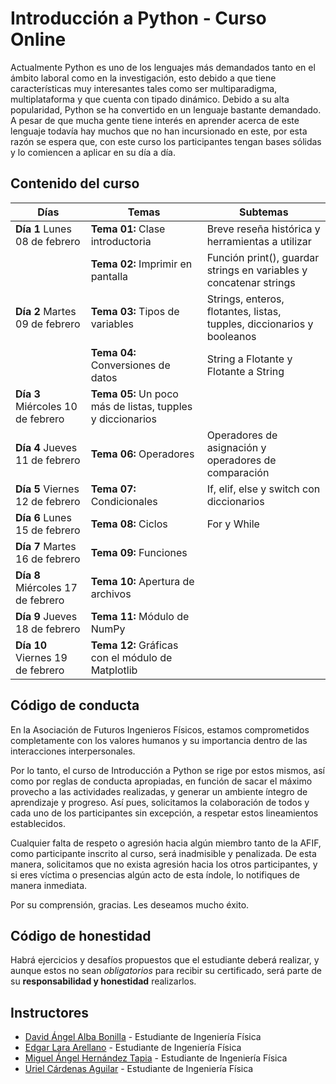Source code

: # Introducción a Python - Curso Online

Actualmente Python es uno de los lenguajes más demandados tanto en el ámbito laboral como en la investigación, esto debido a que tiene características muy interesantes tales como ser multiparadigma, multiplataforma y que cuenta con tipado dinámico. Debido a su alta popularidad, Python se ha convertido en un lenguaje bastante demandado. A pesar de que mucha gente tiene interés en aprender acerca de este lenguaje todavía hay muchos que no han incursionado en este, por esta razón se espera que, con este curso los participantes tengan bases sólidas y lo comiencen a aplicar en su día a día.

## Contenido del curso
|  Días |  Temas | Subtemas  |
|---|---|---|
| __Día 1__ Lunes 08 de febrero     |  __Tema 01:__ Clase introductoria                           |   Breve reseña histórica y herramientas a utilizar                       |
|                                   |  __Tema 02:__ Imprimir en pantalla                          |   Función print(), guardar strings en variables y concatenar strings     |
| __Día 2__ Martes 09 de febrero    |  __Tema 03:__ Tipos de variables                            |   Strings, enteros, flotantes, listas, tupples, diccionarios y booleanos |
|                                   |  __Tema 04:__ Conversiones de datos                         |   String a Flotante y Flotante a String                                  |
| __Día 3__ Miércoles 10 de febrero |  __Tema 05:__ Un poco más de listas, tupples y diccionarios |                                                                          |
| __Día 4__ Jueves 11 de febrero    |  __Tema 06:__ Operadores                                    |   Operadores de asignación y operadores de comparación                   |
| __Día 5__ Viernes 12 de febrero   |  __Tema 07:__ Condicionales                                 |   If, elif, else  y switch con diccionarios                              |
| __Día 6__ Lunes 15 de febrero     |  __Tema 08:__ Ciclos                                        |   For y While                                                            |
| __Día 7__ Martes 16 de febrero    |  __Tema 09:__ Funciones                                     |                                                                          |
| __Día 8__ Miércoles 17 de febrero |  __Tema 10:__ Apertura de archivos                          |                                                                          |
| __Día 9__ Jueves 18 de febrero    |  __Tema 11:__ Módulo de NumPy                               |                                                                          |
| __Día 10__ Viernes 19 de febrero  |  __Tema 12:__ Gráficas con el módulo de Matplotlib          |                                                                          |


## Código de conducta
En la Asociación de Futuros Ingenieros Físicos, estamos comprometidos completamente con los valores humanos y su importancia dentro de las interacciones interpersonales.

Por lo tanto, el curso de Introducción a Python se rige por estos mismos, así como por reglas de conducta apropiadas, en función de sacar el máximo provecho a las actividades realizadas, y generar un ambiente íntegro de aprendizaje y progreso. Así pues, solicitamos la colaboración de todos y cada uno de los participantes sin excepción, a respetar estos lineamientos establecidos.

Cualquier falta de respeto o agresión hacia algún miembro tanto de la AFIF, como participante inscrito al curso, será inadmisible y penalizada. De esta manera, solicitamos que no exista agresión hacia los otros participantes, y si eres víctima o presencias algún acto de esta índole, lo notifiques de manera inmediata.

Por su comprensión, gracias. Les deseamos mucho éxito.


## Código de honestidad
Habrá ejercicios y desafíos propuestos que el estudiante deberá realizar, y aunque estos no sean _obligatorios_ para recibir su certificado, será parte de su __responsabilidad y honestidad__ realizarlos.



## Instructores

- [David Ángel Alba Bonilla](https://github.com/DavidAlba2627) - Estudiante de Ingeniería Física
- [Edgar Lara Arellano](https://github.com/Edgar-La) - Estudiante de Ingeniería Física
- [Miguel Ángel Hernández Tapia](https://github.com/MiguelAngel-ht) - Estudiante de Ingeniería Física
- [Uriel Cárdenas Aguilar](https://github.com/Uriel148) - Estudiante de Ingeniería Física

****************************************

● WHAT THE EXERCISE ASKS
Reprint exactly, and only, the lines running from the one containing "## Instructores" through the last line of the listing above.

● ANSWER AREA
## Instructores

- [David Ángel Alba Bonilla](https://github.com/DavidAlba2627) - Estudiante de Ingeniería Física
- [Edgar Lara Arellano](https://github.com/Edgar-La) - Estudiante de Ingeniería Física
- [Miguel Ángel Hernández Tapia](https://github.com/MiguelAngel-ht) - Estudiante de Ingeniería Física
- [Uriel Cárdenas Aguilar](https://github.com/Uriel148) - Estudiante de Ingeniería Física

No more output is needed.